Google Doodle menampilkan wajah musisi kenamaan Indonesia Didi Kempot yang juga dikenal sebagai “Bapak Patah Hati” pada Minggu (26/2).
Lewat keterangannya, Google menyebut alasan mereka menampilkan Didi Kempot karena penyanyi bernama asli Didik Prasetyo itu mendapat penghargaan Billboard Indonesia Lifetime Achievement Award pada 26 Februari 2020.
“Doodle hari ini merayakan musisi Indonesia Didi Kempot yang dikenal sebagai ‘Godfather of Broken Hearts’ karena telah menulis lebih dari 700 lagu campursari sedih dalam bahasa Jawa selama 30 tahun karirnya,” tulis pernyataan Google yang dikutip Minggu (26/2).
Didi Kempot lahir pada Desember 1966. Ia dibesarkan dalam keluarga seniman. Ayah dan kakaknya adalah seorang pelawak dan ibunya adalah seorang penyanyi tradisional Jawa.
Di usia 18 tahun, Didi Kempot dan kawan-kawan membentuk grup band jalanan bernama Kumpulan Penyanyi Trotoar. Mereka mulai mencari nafkah.
Selama lebih dari dua dekade, penyanyi kelas dunia ini telah tampil di jalanan Surakarta dan Jakarta. Tak hanya itu, Kelompok Pengamen Trotoar kemudian menjadi tempat ia mendapatkan marga terkenalnya “Kempot”.
Meskipun tidak punya uang, dia menulis dan membawakan beberapa lagunya yang paling terkenal, termasuk “We Cen Yu”, “Cidro”, “Moblong-Moblong”, dan “Podo Pintere”.

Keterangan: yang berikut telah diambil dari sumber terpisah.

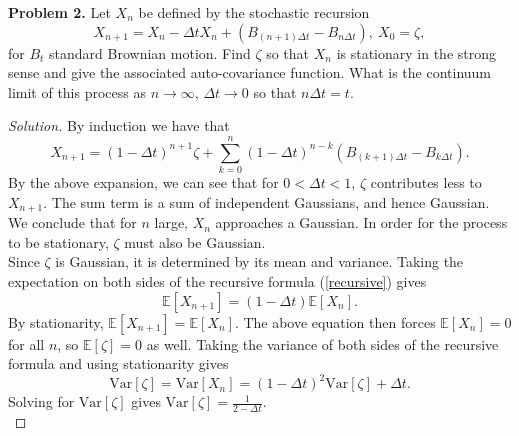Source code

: \documentclass[11pt,letterpaper]{report}
\newcommand{\E}{\mathbb{E}}
\newcommand{\Var}{\text{Var}}
\newenvironment{solution}
{\begin{proof}[Solution]}
{\end{proof}}
\begin{document}
\noindent\textbf{Problem 2. }Let $X_n$ be defined by the stochastic recursion
\begin{equation}\label{recursive}
X_{n+1} = X_n - \Delta tX_n + (B_{(n+1)\Delta t} - B_{n\Delta t}),\ X_0 = \zeta,
\end{equation}
for $B_t$ standard Brownian motion. Find $\zeta$ so that $X_n$ is stationary in the strong sense and give the associated auto-covariance function. What is the continuum limit of this process as $n\to \infty$, $\Delta t\to 0$ so that $n\Delta t = t$.
\begin{solution}
	By induction we have that
	\begin{equation}\label{inductive}
	X_{n+1} = (1-\Delta t)^{n+1}\zeta + \sum_{k=0}^n(1-\Delta t)^{n-k}(B_{(k+1)\Delta t} - B_{k\Delta t}).
	\end{equation}
	By the above expansion, we can see that for $0<\Delta t< 1$, $\zeta$ contributes less to $X_{n+1}$. The sum term is a sum of independent Gaussians, and hence Gaussian. We conclude that for $n$ large, $X_n$ approaches a Gaussian. In order for the process to be stationary, $\zeta$ must also be Gaussian.\\

	\noindent Since $\zeta$ is Gaussian, it is determined by its mean and variance. Taking the expectation on both sides of the recursive formula (\ref{recursive}) gives
	\[
	\E[X_{n+1}] = (1-\Delta t)\E[X_n].
	\]
	By stationarity, $\E[X_{n+1}] = \E[X_n]$. The above equation then forces $\E[X_n] = 0$ for all $n$, so $\E[\zeta] = 0$ as well.
	Taking the variance of both sides of the recursive formula and using stationarity gives
	\[
	\Var[\zeta] = \Var[X_n] = (1-\Delta t)^2\Var[\zeta] + \Delta t.
	\]
	Solving for $\Var[\zeta]$ gives $\Var[\zeta] = \frac{1}{2-\Delta t}$.\\


\end{solution}
\end{document}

Setelah seharian berputar-putar, Didi kerap begadang untuk merekam lagu-lagunya di kaset kosong. Meski sebagian besar kaset yang dikirim ke studio rekaman tidak membuahkan hasil, Didi tak pernah menyerah pada mimpinya.
Didi Kempot akhirnya sukses besar pada tahun 1989 dan menandatangani kontrak dengan label musik. Single hit pertama Cidro menjadi sangat populer di Belanda dan Suriname, dua negara dengan diaspora Jawa yang besar. Hal ini pula yang membuka jalan bagi musik campursari untuk menembus pasar mainstream.
Ketika Didi Kempot melakukan perjalanan ke Belanda untuk tampil pada tahun 1993, dia kewalahan melihat para penggemar telah menghafal lirik lagunya. Dia melanjutkan untuk merilis sepuluh album lagi di Belanda dan Suriname.
Beberapa tahun terakhir, musik campursari Didi Kempot mengalami kebangkitan popularitas di kalangan generasi muda. Lagu-lagunya terus menyentuh hati orang-orang romantis yang putus asa di seluruh dunia.
Selera Musik Gen Z
Sementara itu, musik pop tampaknya kurang populer di kalangan Gen Z. Menurut survei Global Web Index (GWI), hanya 23% kelompok responden berusia 16-24 tahun yang menyukai genre pop.
Mayoritas responden Gen Z justru lebih menyukai musik hip-hop atau rap, dengan persentase 31%. Lalu ada 29% yang menyukai musik 90-an, 27% musik rock, dan 23% musik 2000-an.
GWI menemukan bahwa selera musik Gen Z berbeda dengan kelompok responden yang lebih tua.
“Kelompok responden yang berusia di atas 24 tahun terjebak pada musik tahun 80-an atau 90-an,” ujar GWI dalam laporan The Global Media Landscape yang dirilis pada November 2022.